[Data extracted from a collection]
*** Block opens ***

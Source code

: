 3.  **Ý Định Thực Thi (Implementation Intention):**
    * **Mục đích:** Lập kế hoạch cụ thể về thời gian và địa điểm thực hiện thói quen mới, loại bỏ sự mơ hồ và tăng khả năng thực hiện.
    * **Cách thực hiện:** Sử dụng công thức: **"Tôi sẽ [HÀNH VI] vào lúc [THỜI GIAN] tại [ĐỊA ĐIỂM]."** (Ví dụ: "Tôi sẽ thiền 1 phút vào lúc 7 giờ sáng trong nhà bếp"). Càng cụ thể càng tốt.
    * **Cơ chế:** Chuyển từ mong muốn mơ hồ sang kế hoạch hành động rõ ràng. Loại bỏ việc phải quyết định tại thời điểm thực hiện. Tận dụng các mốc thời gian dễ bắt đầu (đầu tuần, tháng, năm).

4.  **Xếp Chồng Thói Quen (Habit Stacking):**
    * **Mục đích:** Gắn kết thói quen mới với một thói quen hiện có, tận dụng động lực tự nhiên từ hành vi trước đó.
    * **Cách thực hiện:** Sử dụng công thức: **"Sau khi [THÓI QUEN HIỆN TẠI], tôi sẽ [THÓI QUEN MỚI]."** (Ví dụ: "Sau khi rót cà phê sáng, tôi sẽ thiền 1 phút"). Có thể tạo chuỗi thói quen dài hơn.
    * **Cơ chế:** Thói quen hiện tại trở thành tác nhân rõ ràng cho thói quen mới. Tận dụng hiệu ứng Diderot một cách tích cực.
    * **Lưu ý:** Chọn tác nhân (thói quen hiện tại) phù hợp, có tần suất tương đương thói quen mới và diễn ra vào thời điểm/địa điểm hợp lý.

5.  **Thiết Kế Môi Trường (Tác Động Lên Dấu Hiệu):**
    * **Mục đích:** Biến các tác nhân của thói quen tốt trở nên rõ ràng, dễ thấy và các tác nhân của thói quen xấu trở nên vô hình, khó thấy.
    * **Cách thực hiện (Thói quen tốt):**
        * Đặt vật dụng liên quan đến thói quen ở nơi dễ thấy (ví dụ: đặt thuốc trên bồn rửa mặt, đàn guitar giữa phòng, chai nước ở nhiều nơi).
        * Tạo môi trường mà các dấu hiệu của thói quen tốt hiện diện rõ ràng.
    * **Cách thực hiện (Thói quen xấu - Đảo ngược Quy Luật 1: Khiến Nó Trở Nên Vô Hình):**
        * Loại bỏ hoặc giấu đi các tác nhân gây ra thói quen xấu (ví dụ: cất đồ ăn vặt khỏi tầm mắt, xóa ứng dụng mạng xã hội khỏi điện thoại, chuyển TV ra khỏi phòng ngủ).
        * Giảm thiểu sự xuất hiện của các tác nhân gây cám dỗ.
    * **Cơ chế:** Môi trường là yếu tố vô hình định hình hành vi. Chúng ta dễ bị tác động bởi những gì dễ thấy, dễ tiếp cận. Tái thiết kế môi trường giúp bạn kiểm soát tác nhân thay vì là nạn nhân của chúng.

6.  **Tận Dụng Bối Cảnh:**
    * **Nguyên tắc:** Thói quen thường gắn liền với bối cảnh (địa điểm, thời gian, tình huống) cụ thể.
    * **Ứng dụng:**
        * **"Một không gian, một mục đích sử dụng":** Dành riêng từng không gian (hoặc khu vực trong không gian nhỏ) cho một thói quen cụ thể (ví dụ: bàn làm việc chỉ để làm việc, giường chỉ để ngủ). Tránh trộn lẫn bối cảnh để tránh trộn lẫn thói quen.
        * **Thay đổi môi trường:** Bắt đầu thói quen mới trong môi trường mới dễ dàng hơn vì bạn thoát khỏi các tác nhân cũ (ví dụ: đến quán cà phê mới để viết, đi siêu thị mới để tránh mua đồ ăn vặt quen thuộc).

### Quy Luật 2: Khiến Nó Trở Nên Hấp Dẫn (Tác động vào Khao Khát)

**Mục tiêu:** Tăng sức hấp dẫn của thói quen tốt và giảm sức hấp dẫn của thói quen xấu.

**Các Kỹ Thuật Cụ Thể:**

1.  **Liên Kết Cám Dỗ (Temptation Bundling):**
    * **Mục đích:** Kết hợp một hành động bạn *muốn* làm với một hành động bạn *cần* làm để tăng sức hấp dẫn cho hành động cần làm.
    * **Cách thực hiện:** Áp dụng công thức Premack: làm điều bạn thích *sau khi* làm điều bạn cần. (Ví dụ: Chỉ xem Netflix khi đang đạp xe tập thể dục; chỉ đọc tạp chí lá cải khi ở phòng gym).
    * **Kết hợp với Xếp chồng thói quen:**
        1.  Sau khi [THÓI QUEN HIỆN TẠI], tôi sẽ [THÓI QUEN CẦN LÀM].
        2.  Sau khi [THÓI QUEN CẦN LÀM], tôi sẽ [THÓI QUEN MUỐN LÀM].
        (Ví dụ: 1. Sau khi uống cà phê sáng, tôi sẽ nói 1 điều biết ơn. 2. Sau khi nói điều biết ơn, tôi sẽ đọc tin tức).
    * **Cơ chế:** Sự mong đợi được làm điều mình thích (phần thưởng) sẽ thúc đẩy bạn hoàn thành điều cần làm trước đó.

*** Block closes ***

_What is being asked_: Beginning at the line with "chồng thói quen:**" and ending at the line with "QUEN MUỐN LÀM].", reproduce each line of the data above exactly, and add no other lines.

_Your response_:
    * **Kết hợp với Xếp chồng thói quen:**
        1.  Sau khi [THÓI QUEN HIỆN TẠI], tôi sẽ [THÓI QUEN CẦN LÀM].
        2.  Sau khi [THÓI QUEN CẦN LÀM], tôi sẽ [THÓI QUEN MUỐN LÀM].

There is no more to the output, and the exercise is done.